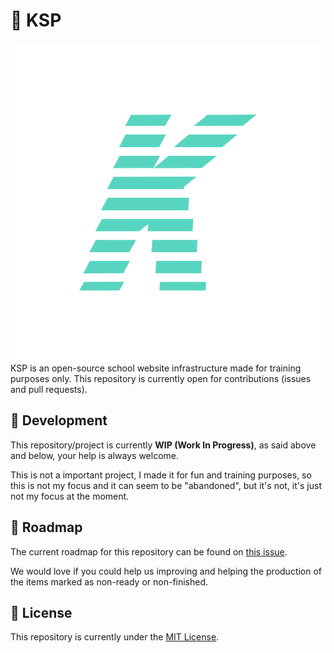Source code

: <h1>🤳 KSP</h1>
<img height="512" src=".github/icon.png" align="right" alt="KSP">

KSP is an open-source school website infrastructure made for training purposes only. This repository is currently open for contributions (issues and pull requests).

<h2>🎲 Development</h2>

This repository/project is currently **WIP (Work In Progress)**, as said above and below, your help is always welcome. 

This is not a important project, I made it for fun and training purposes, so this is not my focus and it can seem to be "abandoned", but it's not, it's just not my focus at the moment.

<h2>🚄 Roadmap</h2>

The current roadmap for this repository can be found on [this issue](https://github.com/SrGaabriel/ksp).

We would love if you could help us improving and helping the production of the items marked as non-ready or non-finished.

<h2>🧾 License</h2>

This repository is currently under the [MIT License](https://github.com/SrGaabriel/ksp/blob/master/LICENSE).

──────────────────────────────

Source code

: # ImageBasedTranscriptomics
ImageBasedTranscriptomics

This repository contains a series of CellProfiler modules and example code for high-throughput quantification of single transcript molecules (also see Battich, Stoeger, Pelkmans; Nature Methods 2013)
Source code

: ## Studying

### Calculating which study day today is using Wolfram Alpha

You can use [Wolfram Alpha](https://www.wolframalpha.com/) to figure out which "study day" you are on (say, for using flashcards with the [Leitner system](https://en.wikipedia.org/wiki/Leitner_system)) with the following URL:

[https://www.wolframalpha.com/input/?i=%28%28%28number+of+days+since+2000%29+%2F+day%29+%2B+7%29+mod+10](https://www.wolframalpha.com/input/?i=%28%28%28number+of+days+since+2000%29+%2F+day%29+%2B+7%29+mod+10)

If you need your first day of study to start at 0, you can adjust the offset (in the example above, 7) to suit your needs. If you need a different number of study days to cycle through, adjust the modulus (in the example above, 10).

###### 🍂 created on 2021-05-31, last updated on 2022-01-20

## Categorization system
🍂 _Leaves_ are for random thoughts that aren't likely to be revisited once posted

──────────────────────────────

▶ **TASK**
Beginning with the line containing "<h2>🎲 Development</h2>" and ending with the line containing "This is not a", extract those lines exactly from the listing above, and only those.

▶ **FINISHED EXERCISE**
<h2>🎲 Development</h2>

This repository/project is currently **WIP (Work In Progress)**, as said above and below, your help is always welcome. 

This is not a important project, I made it for fun and training purposes, so this is not my focus and it can seem to be "abandoned", but it's not, it's just not my focus at the moment.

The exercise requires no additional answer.